◆ What the exercise asks
Every line in the records below between the one holding "[matrix_multiply](benchmarks/matrix_multiply.md) | 4.09x" and the one holding "[list_add_in_place](benchmarks/list_add_in_place.md) | 1.91x", inclusive, is to be set down exactly; all other lines are to be left out.

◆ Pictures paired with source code
#####

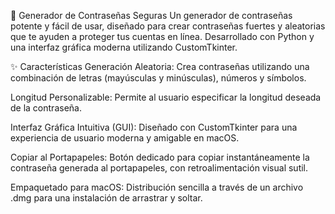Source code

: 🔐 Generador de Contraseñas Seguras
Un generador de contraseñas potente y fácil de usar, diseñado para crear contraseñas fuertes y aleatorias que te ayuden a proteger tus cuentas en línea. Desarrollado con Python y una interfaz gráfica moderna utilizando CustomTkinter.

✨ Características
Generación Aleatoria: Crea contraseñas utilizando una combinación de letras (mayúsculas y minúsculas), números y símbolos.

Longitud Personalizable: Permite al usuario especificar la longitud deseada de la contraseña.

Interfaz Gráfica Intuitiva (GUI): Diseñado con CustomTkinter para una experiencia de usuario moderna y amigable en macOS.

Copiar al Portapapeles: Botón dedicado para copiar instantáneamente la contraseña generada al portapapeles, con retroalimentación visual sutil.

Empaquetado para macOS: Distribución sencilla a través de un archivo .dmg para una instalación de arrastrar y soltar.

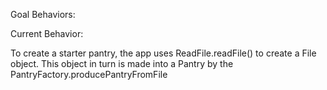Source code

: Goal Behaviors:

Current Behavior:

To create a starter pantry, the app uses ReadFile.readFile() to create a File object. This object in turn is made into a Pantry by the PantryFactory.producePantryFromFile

#####

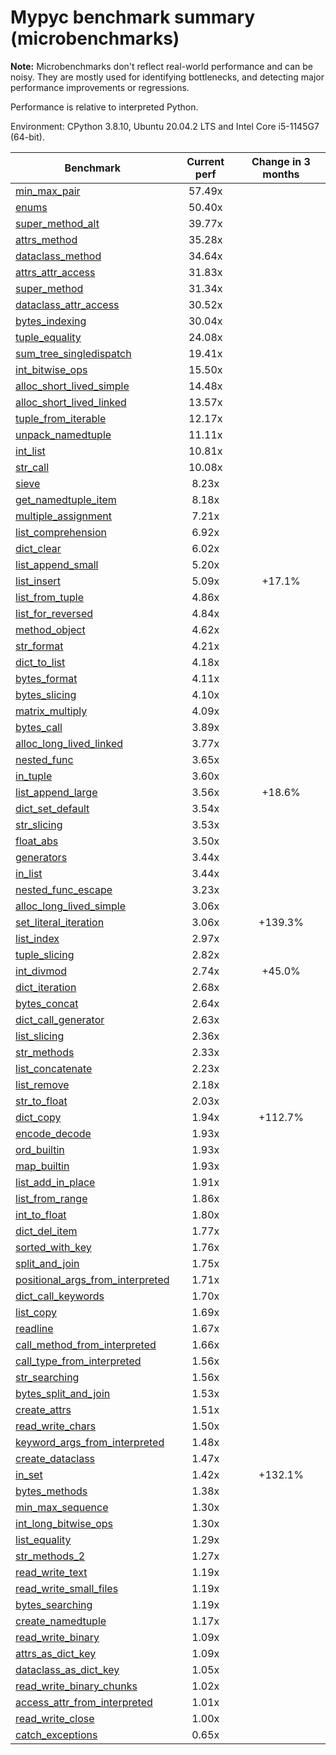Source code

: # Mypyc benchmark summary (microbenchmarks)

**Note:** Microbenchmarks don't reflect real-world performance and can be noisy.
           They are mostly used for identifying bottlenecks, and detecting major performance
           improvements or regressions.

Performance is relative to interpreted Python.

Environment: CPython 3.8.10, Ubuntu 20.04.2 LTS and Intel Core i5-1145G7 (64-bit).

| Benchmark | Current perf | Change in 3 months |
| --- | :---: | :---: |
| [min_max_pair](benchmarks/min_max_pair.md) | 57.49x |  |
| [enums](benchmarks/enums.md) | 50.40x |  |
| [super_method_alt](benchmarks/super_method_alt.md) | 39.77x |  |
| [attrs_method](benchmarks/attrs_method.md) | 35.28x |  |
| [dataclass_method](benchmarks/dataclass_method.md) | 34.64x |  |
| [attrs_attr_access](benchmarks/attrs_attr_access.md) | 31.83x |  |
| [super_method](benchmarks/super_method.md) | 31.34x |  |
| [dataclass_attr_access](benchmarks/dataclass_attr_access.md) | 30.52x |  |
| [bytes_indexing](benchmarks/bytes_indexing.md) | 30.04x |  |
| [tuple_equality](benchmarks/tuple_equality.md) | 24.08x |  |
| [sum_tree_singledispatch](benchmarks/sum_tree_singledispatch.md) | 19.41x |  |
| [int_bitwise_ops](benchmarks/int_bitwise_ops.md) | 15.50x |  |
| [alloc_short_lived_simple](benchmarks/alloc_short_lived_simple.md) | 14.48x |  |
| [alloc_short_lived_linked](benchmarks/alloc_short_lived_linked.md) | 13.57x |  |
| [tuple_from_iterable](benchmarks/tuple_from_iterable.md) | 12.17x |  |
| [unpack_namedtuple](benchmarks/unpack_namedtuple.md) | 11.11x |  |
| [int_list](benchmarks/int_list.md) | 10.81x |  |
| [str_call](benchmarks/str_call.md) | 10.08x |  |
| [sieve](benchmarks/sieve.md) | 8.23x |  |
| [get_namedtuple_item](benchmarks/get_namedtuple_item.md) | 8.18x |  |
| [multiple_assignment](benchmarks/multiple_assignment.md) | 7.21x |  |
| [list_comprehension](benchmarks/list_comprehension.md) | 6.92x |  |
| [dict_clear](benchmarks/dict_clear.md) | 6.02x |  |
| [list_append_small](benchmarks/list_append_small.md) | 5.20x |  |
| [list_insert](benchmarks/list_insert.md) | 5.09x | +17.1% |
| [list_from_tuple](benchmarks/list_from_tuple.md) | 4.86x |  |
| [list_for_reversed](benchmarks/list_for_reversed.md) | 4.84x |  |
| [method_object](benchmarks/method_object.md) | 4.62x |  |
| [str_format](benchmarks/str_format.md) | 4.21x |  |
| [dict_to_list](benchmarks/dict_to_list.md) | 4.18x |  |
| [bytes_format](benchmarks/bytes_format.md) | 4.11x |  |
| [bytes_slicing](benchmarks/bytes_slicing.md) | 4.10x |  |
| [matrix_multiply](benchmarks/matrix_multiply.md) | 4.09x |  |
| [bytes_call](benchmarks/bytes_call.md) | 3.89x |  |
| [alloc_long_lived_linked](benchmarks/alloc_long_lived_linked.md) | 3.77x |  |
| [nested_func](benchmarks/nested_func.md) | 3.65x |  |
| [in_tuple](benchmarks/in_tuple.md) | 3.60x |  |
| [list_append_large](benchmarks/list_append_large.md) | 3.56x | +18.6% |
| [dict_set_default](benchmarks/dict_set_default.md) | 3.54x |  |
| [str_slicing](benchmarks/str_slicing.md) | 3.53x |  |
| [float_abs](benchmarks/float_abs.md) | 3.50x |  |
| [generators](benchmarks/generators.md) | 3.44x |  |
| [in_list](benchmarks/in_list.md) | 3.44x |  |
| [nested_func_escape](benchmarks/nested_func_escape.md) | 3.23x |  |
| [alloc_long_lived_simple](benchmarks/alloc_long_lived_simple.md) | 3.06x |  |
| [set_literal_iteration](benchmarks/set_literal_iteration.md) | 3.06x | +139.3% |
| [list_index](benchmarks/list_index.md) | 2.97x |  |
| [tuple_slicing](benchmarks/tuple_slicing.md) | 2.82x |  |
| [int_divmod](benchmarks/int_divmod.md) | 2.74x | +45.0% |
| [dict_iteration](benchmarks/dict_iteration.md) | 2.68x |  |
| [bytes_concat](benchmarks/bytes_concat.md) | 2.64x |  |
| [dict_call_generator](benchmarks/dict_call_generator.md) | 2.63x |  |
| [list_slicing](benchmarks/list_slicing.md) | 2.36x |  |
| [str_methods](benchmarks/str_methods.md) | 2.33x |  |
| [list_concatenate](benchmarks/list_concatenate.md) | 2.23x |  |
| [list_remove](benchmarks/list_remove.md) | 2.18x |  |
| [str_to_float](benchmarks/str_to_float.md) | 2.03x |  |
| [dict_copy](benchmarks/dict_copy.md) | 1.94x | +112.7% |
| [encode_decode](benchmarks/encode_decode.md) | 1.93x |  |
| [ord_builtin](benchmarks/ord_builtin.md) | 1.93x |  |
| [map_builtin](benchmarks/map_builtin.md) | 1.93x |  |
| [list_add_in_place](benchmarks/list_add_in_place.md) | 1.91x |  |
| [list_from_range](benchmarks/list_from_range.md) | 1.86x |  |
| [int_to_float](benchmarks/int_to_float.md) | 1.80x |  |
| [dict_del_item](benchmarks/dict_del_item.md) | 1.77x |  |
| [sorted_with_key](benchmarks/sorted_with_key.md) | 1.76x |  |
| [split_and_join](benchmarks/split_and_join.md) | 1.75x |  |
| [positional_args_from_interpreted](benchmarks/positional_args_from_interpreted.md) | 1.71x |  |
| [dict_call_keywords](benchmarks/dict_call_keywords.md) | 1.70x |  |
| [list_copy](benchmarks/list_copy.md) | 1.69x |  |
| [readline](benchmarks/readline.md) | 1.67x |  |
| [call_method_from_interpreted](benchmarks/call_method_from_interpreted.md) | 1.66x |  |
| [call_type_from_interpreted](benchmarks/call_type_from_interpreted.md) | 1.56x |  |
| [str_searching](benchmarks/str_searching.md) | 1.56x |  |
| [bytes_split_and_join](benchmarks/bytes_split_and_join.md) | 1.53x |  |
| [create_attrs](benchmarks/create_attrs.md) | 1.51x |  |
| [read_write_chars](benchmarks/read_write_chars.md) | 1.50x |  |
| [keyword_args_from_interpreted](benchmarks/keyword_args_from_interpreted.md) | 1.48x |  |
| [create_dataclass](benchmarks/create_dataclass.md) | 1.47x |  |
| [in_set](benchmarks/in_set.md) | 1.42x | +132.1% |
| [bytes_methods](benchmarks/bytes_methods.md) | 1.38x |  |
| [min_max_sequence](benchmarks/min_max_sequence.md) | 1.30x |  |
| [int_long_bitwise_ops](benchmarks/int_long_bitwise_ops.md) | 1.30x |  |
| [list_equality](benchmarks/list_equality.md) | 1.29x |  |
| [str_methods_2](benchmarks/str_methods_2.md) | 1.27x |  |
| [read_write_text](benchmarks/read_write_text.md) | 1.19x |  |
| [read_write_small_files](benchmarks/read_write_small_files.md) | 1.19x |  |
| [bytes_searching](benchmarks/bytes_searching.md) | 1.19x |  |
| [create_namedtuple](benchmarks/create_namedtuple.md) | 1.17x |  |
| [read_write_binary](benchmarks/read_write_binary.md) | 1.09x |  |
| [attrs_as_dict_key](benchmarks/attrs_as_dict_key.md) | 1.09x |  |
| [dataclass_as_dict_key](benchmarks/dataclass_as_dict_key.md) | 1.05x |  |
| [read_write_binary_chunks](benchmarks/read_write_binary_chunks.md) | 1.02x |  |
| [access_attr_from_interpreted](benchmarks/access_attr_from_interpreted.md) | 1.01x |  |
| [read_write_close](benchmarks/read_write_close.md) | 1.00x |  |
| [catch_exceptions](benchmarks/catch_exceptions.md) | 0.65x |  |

#####

◆ Output of the task
| [matrix_multiply](benchmarks/matrix_multiply.md) | 4.09x |  |
| [bytes_call](benchmarks/bytes_call.md) | 3.89x |  |
| [alloc_long_lived_linked](benchmarks/alloc_long_lived_linked.md) | 3.77x |  |
| [nested_func](benchmarks/nested_func.md) | 3.65x |  |
| [in_tuple](benchmarks/in_tuple.md) | 3.60x |  |
| [list_append_large](benchmarks/list_append_large.md) | 3.56x | +18.6% |
| [dict_set_default](benchmarks/dict_set_default.md) | 3.54x |  |
| [str_slicing](benchmarks/str_slicing.md) | 3.53x |  |
| [float_abs](benchmarks/float_abs.md) | 3.50x |  |
| [generators](benchmarks/generators.md) | 3.44x |  |
| [in_list](benchmarks/in_list.md) | 3.44x |  |
| [nested_func_escape](benchmarks/nested_func_escape.md) | 3.23x |  |
| [alloc_long_lived_simple](benchmarks/alloc_long_lived_simple.md) | 3.06x |  |
| [set_literal_iteration](benchmarks/set_literal_iteration.md) | 3.06x | +139.3% |
| [list_index](benchmarks/list_index.md) | 2.97x |  |
| [tuple_slicing](benchmarks/tuple_slicing.md) | 2.82x |  |
| [int_divmod](benchmarks/int_divmod.md) | 2.74x | +45.0% |
| [dict_iteration](benchmarks/dict_iteration.md) | 2.68x |  |
| [bytes_concat](benchmarks/bytes_concat.md) | 2.64x |  |
| [dict_call_generator](benchmarks/dict_call_generator.md) | 2.63x |  |
| [list_slicing](benchmarks/list_slicing.md) | 2.36x |  |
| [str_methods](benchmarks/str_methods.md) | 2.33x |  |
| [list_concatenate](benchmarks/list_concatenate.md) | 2.23x |  |
| [list_remove](benchmarks/list_remove.md) | 2.18x |  |
| [str_to_float](benchmarks/str_to_float.md) | 2.03x |  |
| [dict_copy](benchmarks/dict_copy.md) | 1.94x | +112.7% |
| [encode_decode](benchmarks/encode_decode.md) | 1.93x |  |
| [ord_builtin](benchmarks/ord_builtin.md) | 1.93x |  |
| [map_builtin](benchmarks/map_builtin.md) | 1.93x |  |
| [list_add_in_place](benchmarks/list_add_in_place.md) | 1.91x |  |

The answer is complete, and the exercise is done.